REPUBLIKA.CO.ID, MALANG -- Pawai atau karnaval yang menggunakan sound system di Kabupaten Malang nyatanya mendapatkan kritik dari masyarakat. Pasalnya, pawai tersebut acap menggunakan suara yang sangat kencang hingga menganggu pendengaran.
Warga Kabupaten Malang, Pipit Anggraeni mengatakan, pawai menggunakan sound system atau check sound mungkin menjadi salah satu bentuk euforia masyarakat menyambut HUT RI. Namun cara ini dianggap kurang elok karena musik yang dibunyikan terlalu keras dan dampaknya sudah terlihat.
"Banyak rumah kan di Kabupaten Malang yang rusak. Ada juga masyarakat yang mengeluh karena pesta sound itu dilaksanakan malam hari bahkan sampai dini hari," kata Pipit saat dikonfirmasi Republika, Kamis (7/9/2023).
Di sisi lain, Pipit tidak menampik keberadaan sound system memberikan efek pada perputaran ekonomi. Namun dia meyakini kegiatan itu tidak ada esensinya sama sekali dengan semangat kemerdekaan RI. Ia pernah mendengar pawai yang menggunakan sound system tetapi lagu yang dimainkan tidak ada nuansa kemerdekaan sama sekali.
Menurut dia, semangat kemerdekaan harus dibarengi dengan refleksi atas perjuangan bangsa merebut kemerdekaan. Pipit teringat betul bagaimana dia sangat semangat mengikuti kegiatan peringatan kemerdekaan RI saat masih kecil. Sebab, dia memiliki kesempatan belajar banyak tentang perjuangan pahlawan merebut kemerdekaan.

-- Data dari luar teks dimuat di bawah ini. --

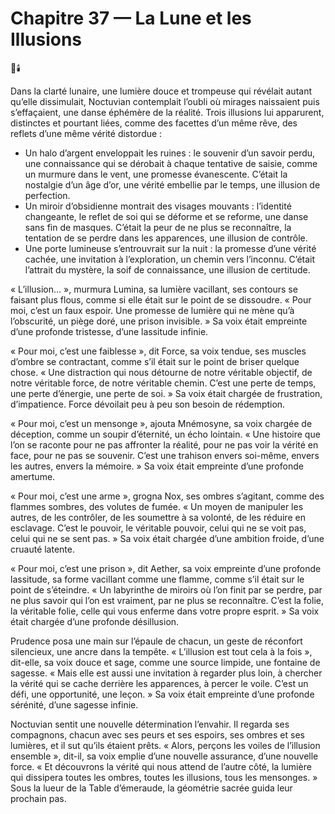 # Chapitre 37 — La Lune et les Illusions

🌌🕯️

Dans la clarté lunaire, une lumière douce et trompeuse qui révélait autant qu’elle dissimulait, Noctuvian contemplait l’oubli où mirages naissaient puis s’effaçaient, une danse éphémère de la réalité. Trois illusions lui apparurent, distinctes et pourtant liées, comme des facettes d’un même rêve, des reflets d’une même vérité distordue :

*   Un halo d’argent enveloppait les ruines : le souvenir d’un savoir perdu, une connaissance qui se dérobait à chaque tentative de saisie, comme un murmure dans le vent, une promesse évanescente. C’était la nostalgie d’un âge d’or, une vérité embellie par le temps, une illusion de perfection.
*   Un miroir d’obsidienne montrait des visages mouvants : l’identité changeante, le reflet de soi qui se déforme et se reforme, une danse sans fin de masques. C’était la peur de ne plus se reconnaître, la tentation de se perdre dans les apparences, une illusion de contrôle.
*   Une porte lumineuse s’entrouvrait sur la nuit : la promesse d’une vérité cachée, une invitation à l’exploration, un chemin vers l’inconnu. C’était l’attrait du mystère, la soif de connaissance, une illusion de certitude.

« L’illusion… », murmura Lumina, sa lumière vacillant, ses contours se faisant plus flous, comme si elle était sur le point de se dissoudre. « Pour moi, c’est un faux espoir. Une promesse de lumière qui ne mène qu’à l’obscurité, un piège doré, une prison invisible. » Sa voix était empreinte d’une profonde tristesse, d’une lassitude infinie.

« Pour moi, c’est une faiblesse », dit Force, sa voix tendue, ses muscles d’ombre se contractant, comme s’il était sur le point de briser quelque chose. « Une distraction qui nous détourne de notre véritable objectif, de notre véritable force, de notre véritable chemin. C’est une perte de temps, une perte d’énergie, une perte de soi. » Sa voix était chargée de frustration, d’impatience.
Force dévoilait peu à peu son besoin de rédemption.

« Pour moi, c’est un mensonge », ajouta Mnémosyne, sa voix chargée de déception, comme un soupir d’éternité, un écho lointain. « Une histoire que l’on se raconte pour ne pas affronter la réalité, pour ne pas voir la vérité en face, pour ne pas se souvenir. C’est une trahison envers soi-même, envers les autres, envers la mémoire. » Sa voix était empreinte d’une profonde amertume.

« Pour moi, c’est une arme », grogna Nox, ses ombres s’agitant, comme des flammes sombres, des volutes de fumée. « Un moyen de manipuler les autres, de les contrôler, de les soumettre à sa volonté, de les réduire en esclavage. C’est le pouvoir, le véritable pouvoir, celui qui ne se voit pas, celui qui ne se sent pas. » Sa voix était chargée d’une ambition froide, d’une cruauté latente.

« Pour moi, c’est une prison », dit Aether, sa voix empreinte d’une profonde lassitude, sa forme vacillant comme une flamme, comme s’il était sur le point de s’éteindre. « Un labyrinthe de miroirs où l’on finit par se perdre, par ne plus savoir qui l’on est vraiment, par ne plus se reconnaître. C’est la folie, la véritable folie, celle qui vous enferme dans votre propre esprit. » Sa voix était chargée d’une profonde désillusion.

Prudence posa une main sur l’épaule de chacun, un geste de réconfort silencieux, une ancre dans la tempête. « L’illusion est tout cela à la fois », dit-elle, sa voix douce et sage, comme une source limpide, une fontaine de sagesse. « Mais elle est aussi une invitation à regarder plus loin, à chercher la vérité qui se cache derrière les apparences, à percer le voile. C’est un défi, une opportunité, une leçon. » Sa voix était empreinte d’une profonde sérénité, d’une sagesse infinie.

Noctuvian sentit une nouvelle détermination l’envahir. Il regarda ses compagnons, chacun avec ses peurs et ses espoirs, ses ombres et ses lumières, et il sut qu’ils étaient prêts. « Alors, perçons les voiles de l’illusion ensemble », dit-il, sa voix emplie d’une nouvelle assurance, d’une nouvelle force. « Et découvrons la vérité qui nous attend de l’autre côté, la lumière qui dissipera toutes les ombres, toutes les illusions, tous les mensonges. »
Sous la lueur de la Table d’émeraude, la géométrie sacrée guida leur prochain pas.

Pernak-pernik dan kreativitas juga terlihat saat festival kemerdekaan pada zaman dahulu. Dalam hal ini termasuk pengenalan budaya menggunakan kostum kebangsaan. Ada juga kelompok masyarakat yang berkreasi melakukan drama perang dan lain sebagainya.
Kreativitas itu yang berhasil mengenalkan anak bangsa akan semangat bangsa. Hal ini jelas berbeda dengan masa kini di mana perayaannya lebih banyak diiringi musik yang berisik. Itu artinya anak-anak generasi penerus pun secara tidak langsung dijejali dengan musik yang bukan usianya.
Pipit khawatir kebiasaan musik tersebut dapat menyebabkan anak-anak bangsa lupa dengan semangat perjuangan kemerdekaan. "Dulu pas karnaval banyak yang cosplay jadi Pangeran Diponegoro, Presiden Soekarno, dan lain-lain. Jadinya kan penasaran itu siapa dan mendorong anak-anak buat belajar," ungkapnya.